- Distributed Method Call Error
- The belief that methods and functions communicating across a network is somehow better than communicating within a single process on a single machine.
Process this error by politely throwing a verbal exception, inquiring as to what, exactly, is better. And then explain how the answers you're getting back are the wrong answers.
Here are templates for the three main areas on why a distributed architecture does not make X better:
If X is one of: |
Response |
Separation of Concerns, Coupling, Cohesion or similar |
But X is not primarily about deployment scenarios, so distributing your deployment does not improve X. |
Reliability, Performance, Robustness or similar |
But as you'll know from the Fallacies of Distributed Computing, if not from bitter experience, distributed computing makes things harder not better. |
Deployability, continuous deployment or integration |
But deploying to multiple hosts is harder, not easier, than deploying to a single host. |
Yes, there are problems for which distributed computing appear to be part of a solution. Redundancy as a reliability tactic appears to push you to distributed computing. So does horizontal scaling as a performance or capacity tactic. But these things are done extremely well at the infrastructure level by a black box: a load balancer. Notice that load balancing does not force a decision on whether each instance of your application-or-service is deployed entirely on a single box or is distributed.

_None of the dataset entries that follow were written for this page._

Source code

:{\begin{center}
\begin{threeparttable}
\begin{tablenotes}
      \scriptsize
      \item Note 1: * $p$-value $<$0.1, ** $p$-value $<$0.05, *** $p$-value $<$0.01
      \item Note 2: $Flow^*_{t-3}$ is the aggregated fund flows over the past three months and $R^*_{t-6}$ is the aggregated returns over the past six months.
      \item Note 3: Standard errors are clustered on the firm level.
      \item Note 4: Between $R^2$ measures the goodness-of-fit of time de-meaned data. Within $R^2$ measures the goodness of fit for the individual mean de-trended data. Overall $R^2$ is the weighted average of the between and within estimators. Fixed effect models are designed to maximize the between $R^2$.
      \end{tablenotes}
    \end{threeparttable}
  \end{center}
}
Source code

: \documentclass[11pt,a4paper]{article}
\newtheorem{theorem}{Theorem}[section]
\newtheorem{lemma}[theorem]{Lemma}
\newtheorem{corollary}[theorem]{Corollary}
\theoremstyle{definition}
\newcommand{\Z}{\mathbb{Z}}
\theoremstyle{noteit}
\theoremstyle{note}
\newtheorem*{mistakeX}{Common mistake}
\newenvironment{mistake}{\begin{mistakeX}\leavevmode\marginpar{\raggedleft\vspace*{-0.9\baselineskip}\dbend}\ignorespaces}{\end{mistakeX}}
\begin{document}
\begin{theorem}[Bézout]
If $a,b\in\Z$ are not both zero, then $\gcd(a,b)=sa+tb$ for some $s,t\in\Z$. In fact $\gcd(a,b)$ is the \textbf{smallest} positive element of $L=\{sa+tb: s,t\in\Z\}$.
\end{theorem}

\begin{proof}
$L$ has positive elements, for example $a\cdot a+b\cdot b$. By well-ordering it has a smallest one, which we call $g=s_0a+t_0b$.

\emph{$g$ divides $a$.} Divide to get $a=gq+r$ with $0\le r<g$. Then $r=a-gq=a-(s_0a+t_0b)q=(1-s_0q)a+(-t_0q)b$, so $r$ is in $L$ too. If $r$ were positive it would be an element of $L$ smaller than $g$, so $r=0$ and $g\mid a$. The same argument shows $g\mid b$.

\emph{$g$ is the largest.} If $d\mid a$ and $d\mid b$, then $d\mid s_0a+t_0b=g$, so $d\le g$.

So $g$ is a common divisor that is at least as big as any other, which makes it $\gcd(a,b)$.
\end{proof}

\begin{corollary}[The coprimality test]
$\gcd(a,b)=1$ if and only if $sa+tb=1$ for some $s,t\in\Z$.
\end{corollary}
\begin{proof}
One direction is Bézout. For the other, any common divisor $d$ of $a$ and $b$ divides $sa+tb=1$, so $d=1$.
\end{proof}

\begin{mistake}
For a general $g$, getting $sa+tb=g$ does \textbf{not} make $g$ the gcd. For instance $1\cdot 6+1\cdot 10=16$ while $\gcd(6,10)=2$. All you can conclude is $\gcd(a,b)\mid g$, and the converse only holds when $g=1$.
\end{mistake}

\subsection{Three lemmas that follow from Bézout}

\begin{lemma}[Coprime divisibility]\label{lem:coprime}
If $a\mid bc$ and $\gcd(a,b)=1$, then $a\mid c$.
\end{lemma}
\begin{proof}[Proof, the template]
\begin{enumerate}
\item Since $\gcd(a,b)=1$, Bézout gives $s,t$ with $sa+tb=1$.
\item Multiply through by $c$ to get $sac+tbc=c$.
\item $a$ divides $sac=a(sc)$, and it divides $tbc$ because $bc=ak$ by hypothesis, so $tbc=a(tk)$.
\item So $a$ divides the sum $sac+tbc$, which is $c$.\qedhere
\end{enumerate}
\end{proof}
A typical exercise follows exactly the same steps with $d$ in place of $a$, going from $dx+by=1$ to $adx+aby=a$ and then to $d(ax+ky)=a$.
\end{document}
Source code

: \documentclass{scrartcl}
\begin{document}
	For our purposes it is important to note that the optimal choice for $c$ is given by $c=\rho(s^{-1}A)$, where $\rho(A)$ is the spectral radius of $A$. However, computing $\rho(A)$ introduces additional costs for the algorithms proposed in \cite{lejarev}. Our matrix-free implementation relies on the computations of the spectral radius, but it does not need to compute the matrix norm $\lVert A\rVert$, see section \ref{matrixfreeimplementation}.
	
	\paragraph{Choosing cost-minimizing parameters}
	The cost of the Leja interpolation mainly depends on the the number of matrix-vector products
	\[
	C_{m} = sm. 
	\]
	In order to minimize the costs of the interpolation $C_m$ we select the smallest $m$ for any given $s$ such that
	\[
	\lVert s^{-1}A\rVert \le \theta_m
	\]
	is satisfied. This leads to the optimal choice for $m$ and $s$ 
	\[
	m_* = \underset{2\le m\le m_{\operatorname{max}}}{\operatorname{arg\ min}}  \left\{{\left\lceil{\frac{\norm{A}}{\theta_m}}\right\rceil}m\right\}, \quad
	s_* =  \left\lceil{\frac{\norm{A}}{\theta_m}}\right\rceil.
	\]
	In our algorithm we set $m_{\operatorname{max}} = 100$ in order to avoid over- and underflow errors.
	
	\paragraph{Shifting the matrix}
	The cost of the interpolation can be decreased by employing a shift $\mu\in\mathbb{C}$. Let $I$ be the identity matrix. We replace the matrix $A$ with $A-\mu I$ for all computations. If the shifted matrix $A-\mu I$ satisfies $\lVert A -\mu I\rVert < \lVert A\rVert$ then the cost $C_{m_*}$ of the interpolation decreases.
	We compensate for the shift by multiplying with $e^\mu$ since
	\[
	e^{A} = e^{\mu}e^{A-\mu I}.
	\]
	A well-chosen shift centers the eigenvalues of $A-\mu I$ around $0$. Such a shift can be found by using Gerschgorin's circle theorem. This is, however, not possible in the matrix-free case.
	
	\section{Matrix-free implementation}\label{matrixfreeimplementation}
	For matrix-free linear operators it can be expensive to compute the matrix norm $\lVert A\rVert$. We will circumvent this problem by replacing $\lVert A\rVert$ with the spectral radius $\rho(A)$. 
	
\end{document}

So if you think that microservices or any other form of distributed deployment address issues such as dependency management, coupling, cohesion, continuous deployment, avoiding domino failure, then may I put it to you that you have confused, not separated, your concerns. In 4+1 terms, you may be confounding your physical and process models (i.e. the runtime models) with your logical & development ('coding-time') models. As Simon Brown pithily put it, "if you can't build a structured monolith, what makes you think microservices are the answer?".
PS
Yesterday I read a blog about 'Monolithic' architecture which said – with pictures and everything – that if your problem is how to carry on coding effectively (add new features, fix bugs, resolve technical debt etc) as the size and complexity of the code base increases, then the solution is a distributed deployment architecture with synchronous calls over http using xml or json.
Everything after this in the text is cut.